Even during the Q&A, when given an opportunity to grant some miniscule level of human goodness to James Tour, Farina took a pass. One questioner asked both debaters to say something nice about their opponent. Without hesitation, Tour praised Professor Dave’s science communication skills and the fact that Farina is a family man. But Dave Farina could not even bring himself to say something nice about Jim Tour. Here was Farina’s response to this question: “I admire the tenacity with which you stick to a script of lies.”

Wow. Farina could not bring himself to say one simple nice thing about his host. In fact, Farina then immediately went on to say more nasty things about Tour: “His content is a manure dump,” “He doesn’t know chemistry,” and charged that if “can’t admit that every statement on there [the slide] is complete bull***t [then] you are fraudulent.”

The Dysfunctional Darwin-Debate Dynamic

Farina’s opening statement and subsequent comments were a near-unceasing stream of invectives and personal attacks against James Tour — and anyone who agreed with him. This invites a simple question: If the evidence is so powerfully on Farina’s side, why the need to resort to such distasteful tactics? Why not focus on the science alone, as Tour did? If the science is on your side, there’s no need to attack people personally, certainly not with a repetitiveness that ultimately becomes numbing, as it does here. It would be much more effective just to show the world the science. This is precisely what Tour did, and (as we’ll see in the next post), what Farina didn’t do.

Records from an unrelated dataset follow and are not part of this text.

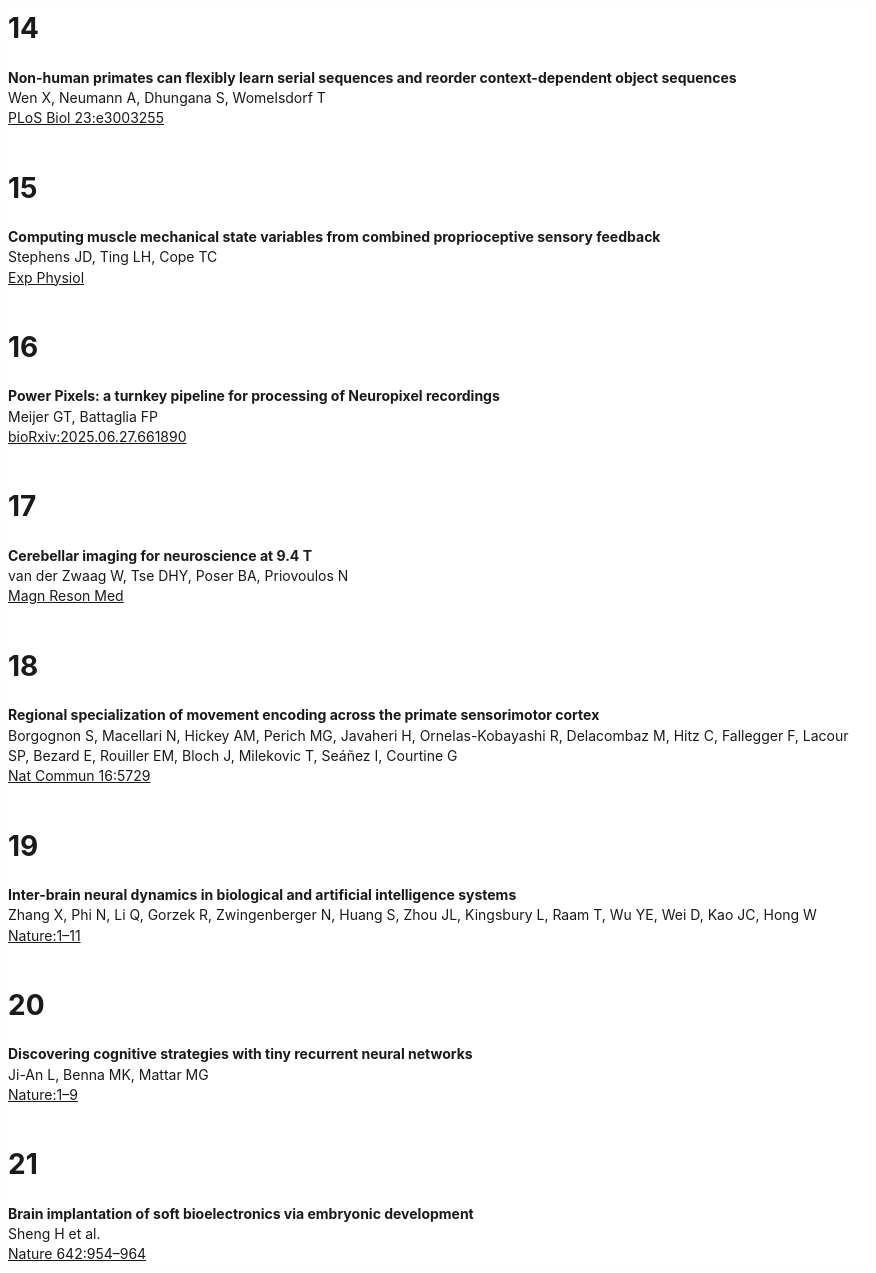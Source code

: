 # 14
**Non-human primates can flexibly learn serial sequences and reorder context-dependent object sequences**  
Wen X, Neumann A, Dhungana S, Womelsdorf T  
[PLoS Biol 23:e3003255](http://dx.doi.org/10.1371/journal.pbio.3003255)

# 15
**Computing muscle mechanical state variables from combined proprioceptive sensory feedback**  
Stephens JD, Ting LH, Cope TC  
[Exp Physiol](http://dx.doi.org/10.1113/EP092351)

# 16
**Power Pixels: a turnkey pipeline for processing of Neuropixel recordings**  
Meijer GT, Battaglia FP  
[bioRxiv:2025.06.27.661890](https://www.biorxiv.org/content/10.1101/2025.06.27.661890v2.abstract)

# 17
**Cerebellar imaging for neuroscience at 9.4 T**  
van der Zwaag W, Tse DHY, Poser BA, Priovoulos N  
[Magn Reson Med](http://dx.doi.org/10.1002/mrm.30596)

# 18
**Regional specialization of movement encoding across the primate sensorimotor cortex**  
Borgognon S, Macellari N, Hickey AM, Perich MG, Javaheri H, Ornelas-Kobayashi R, Delacombaz M, Hitz C, Fallegger F, Lacour SP, Bezard E, Rouiller EM, Bloch J, Milekovic T, Seáñez I, Courtine G  
[Nat Commun 16:5729](http://dx.doi.org/10.1038/s41467-025-61172-8)

# 19
**Inter-brain neural dynamics in biological and artificial intelligence systems**  
Zhang X, Phi N, Li Q, Gorzek R, Zwingenberger N, Huang S, Zhou JL, Kingsbury L, Raam T, Wu YE, Wei D, Kao JC, Hong W  
[Nature:1–11](http://dx.doi.org/10.1038/s41586-025-09196-4)

# 20
**Discovering cognitive strategies with tiny recurrent neural networks**  
Ji-An L, Benna MK, Mattar MG  
[Nature:1–9](http://dx.doi.org/10.1038/s41586-025-09142-4)

# 21
**Brain implantation of soft bioelectronics via embryonic development**  
Sheng H et al.  
[Nature 642:954–964](http://dx.doi.org/10.1038/s41586-025-09106-8)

The encounter between Tour and Farina highlights a dysfunctional dynamic I have commonly observed in the Darwin debate: Materialists often seek to argue not just that Darwin-skeptics are wrong, but also that we are immoral and stupid. They smear our character, truthfulness, competence, and trustworthiness. Their accusations are outlandish, and it can often take time to refute a mass of flimsy moral accusations. They know that. In fact, they want the conversation to be dominated by our defending against sham accusations, in the hope that they can avoid having to talk about the scientific weaknesses in their own position. 

In contrast, we evolution-critics simply want to seek the truth. We’re not looking to destroy people or silence voices we disagree with. So, we will often point out factual errors or logical flaws in our critics’ arguments, and we’ll show what the science really says. But we tend to leave it at that and move on — not going “meta” and trying to assassinate the character of our opponents or claim that they have no right to be heard.

Farina’s style is incredibly common, especially among Internet atheists, and it’s an ugly way of suppressing dialogue, debate, and the search for truth. Beware of Internet atheists and others who seek, in this way, to turn the conversation into an exercise in dysfunction.

People who focus on character assassination are not seeking truth. They don’t have the truth, and thus they seek to destroy those who threaten them with it. Professor Dave’s attacks on Tour undercut Dave’s credibility as a spokesman for his own view. If he had the truth on his side, there’s no reason he would behave this way. I’ll have more to say tomorrow.